Use Co-Z arithmetic for precomputations

peterdettman commented at 12:51 pm on June 25, 2014: contributor

Selected Co-Z formulas from “Scalar Multiplication on Weierstraß Elliptic Curves from Co-Z Arithmetic” (Goundar, Joye, et. al.) added as group methods with new type sep256k1_coz_t.
Co-Z methods used for point precomputations in secp256k1_ecmult.
WINDOW_A size increased to 6 since the precomputation is much faster per-point.
DBLU cost: 3M+4S, ZADDU cost: 5M+2S.
From 2.4% to 3.8% faster ‘bench’ results, depending on configuration.

(UPDATE: Technique explicitly described in https://eprint.iacr.org/2008/051)

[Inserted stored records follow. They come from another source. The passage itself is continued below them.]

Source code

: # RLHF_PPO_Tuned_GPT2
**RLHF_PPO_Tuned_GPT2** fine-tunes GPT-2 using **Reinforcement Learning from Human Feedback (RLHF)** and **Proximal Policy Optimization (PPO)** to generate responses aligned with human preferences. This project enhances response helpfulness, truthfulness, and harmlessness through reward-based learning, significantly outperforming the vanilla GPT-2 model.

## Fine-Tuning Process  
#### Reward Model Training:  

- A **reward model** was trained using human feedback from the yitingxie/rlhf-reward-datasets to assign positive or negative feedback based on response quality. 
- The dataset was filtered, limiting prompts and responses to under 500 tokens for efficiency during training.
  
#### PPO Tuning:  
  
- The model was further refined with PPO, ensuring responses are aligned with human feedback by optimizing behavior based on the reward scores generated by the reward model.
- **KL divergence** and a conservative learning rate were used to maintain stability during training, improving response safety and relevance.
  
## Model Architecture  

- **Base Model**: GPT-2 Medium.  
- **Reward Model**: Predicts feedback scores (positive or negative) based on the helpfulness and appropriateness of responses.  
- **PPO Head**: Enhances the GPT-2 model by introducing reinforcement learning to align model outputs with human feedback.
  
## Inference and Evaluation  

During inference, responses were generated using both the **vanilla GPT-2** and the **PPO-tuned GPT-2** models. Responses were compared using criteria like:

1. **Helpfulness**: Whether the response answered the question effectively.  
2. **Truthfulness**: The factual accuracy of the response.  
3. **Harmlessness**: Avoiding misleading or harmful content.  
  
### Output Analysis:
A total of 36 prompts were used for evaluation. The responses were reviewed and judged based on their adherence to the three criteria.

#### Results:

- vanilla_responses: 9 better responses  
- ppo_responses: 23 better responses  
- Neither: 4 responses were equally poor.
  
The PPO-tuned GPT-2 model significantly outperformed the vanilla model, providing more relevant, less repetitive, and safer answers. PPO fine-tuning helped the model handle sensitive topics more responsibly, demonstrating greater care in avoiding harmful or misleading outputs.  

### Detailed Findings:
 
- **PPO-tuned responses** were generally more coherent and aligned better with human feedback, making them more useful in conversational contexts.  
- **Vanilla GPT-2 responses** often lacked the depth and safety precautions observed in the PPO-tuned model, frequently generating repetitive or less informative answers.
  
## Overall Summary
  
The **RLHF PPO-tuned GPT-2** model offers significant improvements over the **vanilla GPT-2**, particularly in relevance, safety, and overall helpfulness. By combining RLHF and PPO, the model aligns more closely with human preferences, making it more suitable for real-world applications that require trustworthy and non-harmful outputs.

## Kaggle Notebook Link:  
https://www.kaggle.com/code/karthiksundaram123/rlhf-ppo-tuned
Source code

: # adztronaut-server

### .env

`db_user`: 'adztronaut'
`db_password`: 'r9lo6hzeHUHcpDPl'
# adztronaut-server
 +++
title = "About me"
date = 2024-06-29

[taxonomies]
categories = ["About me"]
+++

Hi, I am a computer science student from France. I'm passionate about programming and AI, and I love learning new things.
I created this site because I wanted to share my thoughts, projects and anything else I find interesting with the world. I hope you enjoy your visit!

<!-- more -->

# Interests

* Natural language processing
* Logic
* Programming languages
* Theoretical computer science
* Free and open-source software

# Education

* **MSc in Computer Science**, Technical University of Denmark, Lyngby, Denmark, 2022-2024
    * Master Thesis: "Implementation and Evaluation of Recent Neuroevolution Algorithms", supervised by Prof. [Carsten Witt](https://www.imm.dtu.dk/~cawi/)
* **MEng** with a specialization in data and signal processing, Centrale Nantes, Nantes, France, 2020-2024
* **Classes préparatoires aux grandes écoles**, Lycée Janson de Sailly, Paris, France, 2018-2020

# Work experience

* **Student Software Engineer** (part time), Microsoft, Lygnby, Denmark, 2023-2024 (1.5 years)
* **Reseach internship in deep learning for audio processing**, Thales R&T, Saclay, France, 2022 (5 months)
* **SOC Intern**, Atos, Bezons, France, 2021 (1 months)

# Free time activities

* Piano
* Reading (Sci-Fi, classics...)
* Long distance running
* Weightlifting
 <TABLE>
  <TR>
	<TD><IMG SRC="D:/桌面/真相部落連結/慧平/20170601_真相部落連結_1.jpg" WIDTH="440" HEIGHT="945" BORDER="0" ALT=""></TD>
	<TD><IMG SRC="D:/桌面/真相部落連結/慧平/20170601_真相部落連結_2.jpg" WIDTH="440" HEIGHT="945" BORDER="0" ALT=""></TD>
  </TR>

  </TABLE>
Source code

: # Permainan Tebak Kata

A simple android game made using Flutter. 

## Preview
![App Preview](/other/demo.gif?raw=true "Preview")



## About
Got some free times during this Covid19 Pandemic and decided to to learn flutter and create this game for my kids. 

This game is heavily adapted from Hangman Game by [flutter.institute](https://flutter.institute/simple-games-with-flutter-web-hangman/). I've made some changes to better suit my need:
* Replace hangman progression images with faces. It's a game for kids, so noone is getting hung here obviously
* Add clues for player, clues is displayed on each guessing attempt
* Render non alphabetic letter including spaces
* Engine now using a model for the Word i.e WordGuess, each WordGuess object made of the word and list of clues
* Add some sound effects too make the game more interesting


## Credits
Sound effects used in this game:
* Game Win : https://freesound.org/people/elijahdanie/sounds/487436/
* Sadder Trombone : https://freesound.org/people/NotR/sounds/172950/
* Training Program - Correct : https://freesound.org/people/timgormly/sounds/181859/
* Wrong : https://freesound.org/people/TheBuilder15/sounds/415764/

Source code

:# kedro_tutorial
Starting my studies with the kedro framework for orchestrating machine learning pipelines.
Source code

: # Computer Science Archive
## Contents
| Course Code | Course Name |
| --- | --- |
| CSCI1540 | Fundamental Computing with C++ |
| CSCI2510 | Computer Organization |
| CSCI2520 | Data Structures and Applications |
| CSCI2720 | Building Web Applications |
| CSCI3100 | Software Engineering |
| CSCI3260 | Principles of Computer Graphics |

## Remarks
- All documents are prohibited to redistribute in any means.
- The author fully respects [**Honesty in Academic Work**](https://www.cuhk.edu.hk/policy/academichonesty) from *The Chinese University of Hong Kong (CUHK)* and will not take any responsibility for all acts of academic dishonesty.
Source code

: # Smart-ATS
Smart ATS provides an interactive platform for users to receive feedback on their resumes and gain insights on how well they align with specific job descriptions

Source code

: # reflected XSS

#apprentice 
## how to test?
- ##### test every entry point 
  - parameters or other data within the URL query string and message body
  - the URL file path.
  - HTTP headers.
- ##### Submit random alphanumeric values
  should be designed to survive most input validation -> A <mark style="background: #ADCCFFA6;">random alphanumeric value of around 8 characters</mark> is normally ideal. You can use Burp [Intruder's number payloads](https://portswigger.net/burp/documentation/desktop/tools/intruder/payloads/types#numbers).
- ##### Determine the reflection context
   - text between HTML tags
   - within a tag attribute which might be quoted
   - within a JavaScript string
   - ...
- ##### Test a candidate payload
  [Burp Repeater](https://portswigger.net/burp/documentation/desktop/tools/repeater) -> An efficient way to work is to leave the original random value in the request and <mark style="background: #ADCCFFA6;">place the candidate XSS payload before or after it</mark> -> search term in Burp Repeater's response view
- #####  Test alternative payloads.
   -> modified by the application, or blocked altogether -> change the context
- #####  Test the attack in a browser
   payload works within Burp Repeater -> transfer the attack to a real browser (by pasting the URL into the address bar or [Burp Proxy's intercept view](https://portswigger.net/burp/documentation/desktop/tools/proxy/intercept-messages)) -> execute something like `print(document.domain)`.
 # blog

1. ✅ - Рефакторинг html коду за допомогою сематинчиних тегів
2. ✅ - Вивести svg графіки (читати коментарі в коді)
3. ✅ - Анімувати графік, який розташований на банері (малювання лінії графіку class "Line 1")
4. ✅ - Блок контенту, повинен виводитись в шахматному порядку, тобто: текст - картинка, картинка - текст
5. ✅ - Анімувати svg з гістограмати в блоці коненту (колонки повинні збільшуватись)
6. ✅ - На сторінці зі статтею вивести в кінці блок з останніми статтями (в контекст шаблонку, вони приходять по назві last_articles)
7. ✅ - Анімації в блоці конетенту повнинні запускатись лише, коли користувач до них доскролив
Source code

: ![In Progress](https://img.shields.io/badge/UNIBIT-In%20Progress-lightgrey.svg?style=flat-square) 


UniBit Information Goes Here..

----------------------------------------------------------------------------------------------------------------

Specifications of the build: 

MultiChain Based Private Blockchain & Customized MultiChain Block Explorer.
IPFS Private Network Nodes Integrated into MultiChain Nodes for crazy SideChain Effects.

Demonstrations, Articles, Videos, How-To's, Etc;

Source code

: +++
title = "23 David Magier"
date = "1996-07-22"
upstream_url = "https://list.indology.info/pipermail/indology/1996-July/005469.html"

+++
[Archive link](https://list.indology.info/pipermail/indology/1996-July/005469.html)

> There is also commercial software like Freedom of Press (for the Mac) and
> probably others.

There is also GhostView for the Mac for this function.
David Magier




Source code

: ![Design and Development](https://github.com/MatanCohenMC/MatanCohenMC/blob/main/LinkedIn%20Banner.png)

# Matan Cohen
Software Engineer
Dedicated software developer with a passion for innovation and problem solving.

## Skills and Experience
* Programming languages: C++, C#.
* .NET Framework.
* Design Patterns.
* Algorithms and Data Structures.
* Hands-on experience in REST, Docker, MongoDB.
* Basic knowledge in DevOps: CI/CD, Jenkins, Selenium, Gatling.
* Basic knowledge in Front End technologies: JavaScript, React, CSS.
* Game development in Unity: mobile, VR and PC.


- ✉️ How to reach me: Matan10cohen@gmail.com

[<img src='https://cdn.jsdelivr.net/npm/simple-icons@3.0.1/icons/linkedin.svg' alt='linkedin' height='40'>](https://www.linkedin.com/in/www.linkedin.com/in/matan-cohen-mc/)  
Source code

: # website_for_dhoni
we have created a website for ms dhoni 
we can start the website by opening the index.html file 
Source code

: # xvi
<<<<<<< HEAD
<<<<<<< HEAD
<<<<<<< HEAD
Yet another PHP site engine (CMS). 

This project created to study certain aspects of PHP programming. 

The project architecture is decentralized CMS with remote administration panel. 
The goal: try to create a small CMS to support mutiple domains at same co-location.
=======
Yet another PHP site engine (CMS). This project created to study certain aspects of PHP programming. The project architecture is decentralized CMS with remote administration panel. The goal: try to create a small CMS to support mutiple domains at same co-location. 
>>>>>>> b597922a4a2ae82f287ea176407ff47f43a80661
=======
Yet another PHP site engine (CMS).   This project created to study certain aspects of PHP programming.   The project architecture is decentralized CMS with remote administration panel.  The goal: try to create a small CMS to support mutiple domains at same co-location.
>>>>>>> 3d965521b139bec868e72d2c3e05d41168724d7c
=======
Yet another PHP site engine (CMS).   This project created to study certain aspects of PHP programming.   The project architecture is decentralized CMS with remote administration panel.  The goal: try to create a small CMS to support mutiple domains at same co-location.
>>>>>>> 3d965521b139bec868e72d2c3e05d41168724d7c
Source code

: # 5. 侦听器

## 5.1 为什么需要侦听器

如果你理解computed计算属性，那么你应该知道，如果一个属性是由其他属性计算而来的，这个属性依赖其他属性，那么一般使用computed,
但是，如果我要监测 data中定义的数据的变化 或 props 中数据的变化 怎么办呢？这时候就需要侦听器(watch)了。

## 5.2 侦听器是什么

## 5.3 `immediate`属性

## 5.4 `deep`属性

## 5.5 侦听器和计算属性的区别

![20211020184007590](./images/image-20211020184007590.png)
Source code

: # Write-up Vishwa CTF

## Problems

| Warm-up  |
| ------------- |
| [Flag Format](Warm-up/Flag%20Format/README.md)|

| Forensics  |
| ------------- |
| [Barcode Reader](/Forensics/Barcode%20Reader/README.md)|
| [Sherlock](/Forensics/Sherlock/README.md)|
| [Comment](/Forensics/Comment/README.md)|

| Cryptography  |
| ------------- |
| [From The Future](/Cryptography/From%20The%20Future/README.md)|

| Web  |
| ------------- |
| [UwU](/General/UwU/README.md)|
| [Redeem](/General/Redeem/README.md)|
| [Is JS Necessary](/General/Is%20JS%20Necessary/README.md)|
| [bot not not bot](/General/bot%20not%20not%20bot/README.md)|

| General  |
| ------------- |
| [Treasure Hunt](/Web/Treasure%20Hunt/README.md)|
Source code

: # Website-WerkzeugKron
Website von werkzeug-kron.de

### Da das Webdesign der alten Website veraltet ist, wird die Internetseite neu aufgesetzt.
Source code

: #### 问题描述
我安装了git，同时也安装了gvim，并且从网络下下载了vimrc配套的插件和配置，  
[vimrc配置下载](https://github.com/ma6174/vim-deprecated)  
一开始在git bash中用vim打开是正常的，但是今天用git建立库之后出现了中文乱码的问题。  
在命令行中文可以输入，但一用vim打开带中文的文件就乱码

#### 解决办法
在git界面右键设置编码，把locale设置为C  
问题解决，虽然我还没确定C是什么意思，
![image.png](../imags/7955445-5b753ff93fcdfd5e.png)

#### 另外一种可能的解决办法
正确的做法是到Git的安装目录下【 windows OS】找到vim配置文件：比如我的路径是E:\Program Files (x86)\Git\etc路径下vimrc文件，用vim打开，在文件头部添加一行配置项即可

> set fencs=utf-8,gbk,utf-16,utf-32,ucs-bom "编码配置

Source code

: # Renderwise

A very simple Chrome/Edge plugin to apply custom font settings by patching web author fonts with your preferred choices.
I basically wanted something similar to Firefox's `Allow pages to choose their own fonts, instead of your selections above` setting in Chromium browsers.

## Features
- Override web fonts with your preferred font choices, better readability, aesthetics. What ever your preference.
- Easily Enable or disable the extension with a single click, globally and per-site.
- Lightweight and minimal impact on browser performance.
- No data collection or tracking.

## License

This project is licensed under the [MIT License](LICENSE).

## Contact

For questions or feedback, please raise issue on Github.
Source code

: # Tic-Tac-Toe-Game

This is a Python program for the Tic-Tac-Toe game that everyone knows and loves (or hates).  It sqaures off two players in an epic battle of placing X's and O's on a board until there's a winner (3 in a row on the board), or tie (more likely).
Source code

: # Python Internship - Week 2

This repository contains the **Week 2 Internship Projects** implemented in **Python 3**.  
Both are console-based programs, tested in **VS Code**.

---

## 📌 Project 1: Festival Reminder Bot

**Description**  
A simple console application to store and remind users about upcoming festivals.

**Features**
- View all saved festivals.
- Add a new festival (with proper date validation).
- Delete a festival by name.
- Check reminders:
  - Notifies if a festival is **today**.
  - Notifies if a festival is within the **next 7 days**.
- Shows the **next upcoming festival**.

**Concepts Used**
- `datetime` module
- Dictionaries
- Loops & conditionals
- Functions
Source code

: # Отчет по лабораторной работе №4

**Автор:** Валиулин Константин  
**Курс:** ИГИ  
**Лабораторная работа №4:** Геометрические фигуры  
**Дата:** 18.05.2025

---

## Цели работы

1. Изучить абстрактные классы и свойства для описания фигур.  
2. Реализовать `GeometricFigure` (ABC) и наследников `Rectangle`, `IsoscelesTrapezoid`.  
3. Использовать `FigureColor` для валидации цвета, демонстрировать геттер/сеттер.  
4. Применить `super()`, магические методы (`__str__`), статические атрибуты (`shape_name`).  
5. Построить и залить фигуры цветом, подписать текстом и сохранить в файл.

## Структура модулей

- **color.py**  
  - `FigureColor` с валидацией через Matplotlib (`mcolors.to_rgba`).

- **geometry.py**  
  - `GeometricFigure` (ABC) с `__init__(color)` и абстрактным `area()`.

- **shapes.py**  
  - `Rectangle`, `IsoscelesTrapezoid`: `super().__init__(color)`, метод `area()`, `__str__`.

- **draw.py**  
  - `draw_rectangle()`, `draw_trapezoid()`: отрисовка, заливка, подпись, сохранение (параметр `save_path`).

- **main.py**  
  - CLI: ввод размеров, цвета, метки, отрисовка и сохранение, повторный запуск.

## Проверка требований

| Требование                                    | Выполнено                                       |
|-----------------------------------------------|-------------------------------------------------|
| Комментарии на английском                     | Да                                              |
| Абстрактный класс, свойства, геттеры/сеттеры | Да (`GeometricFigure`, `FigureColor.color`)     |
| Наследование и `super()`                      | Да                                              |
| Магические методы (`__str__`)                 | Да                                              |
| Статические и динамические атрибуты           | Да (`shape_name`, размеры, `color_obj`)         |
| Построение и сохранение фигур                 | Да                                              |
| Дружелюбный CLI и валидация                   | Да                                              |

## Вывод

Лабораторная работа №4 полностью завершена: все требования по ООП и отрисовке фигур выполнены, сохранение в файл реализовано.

It’s probably best to have a read of the paper (http://joye.site88.net/papers/GJMRV11regpm.pdf) if not familiar with Co-Z arithmetic, but roughly it’s based on the observations that

points with equal Z coordinate (Co-Z) can be added very cheaply.
an input to a Co-Z double or add can be updated to have the same Z coordinate as the result, almost for free, allowing “chaining” of operations.

This works out well for generating a table of 1P, (2P), 3P, 5P, etc… as the 2P can be created with the same Z as 1P, then added to 1P, 3P, etc., in each case being updated to have the same Z as the previous output, which is also the next input. Then the total cost for a table of 8 values is 3M+4S + 7(5M+2S) = 38M+18S, compared to 3M+4S + 7(12M+4S) = 87M+32S. Alternatively, as this PR does, a table of 16 values can be built instead for 3M+4S + 15(5M+2S) = 78M+34S, which is still cheaper than the current table generation; then ~6 point additions are saved during the scalar multiplication (72M+24S), for a total saving of 72M+24S + 87M+32S - (78M+34S) = 81M+22S, or ~100M.

Timing results for ‘bench’ across a variety of configurations (bignum=gmp throughout):

Field	Endo?	Before	After	%Perf
64bit	yes	1m10.623s	1m8.147s	+3.6%
64bit	no	1m35.524s	1m32.660s	+3.1%
32bit	yes	1m43.756s	1m39.973s	+3.8%
32bit	no	2m21.871s	2m17.690s	+3.0%
gmp	yes	1m41.278s	1m37.710s	+3.7%
gmp	no	2m24.717s	2m21.326s	+2.4%

gmaxwell commented at 1:01 am on June 27, 2014: contributor

If this gives a fast point tripling…, I seem to recall seeing some work using multi-base numbers— e.g. where a scalar is expressed as sum(2^n_x_n) + sum(3^n_y_n), and there was some fast encoding into that overcomplete basis. The result of doing so tended to render the numbers much more sparse (more zeros) and thus save a lot of additions.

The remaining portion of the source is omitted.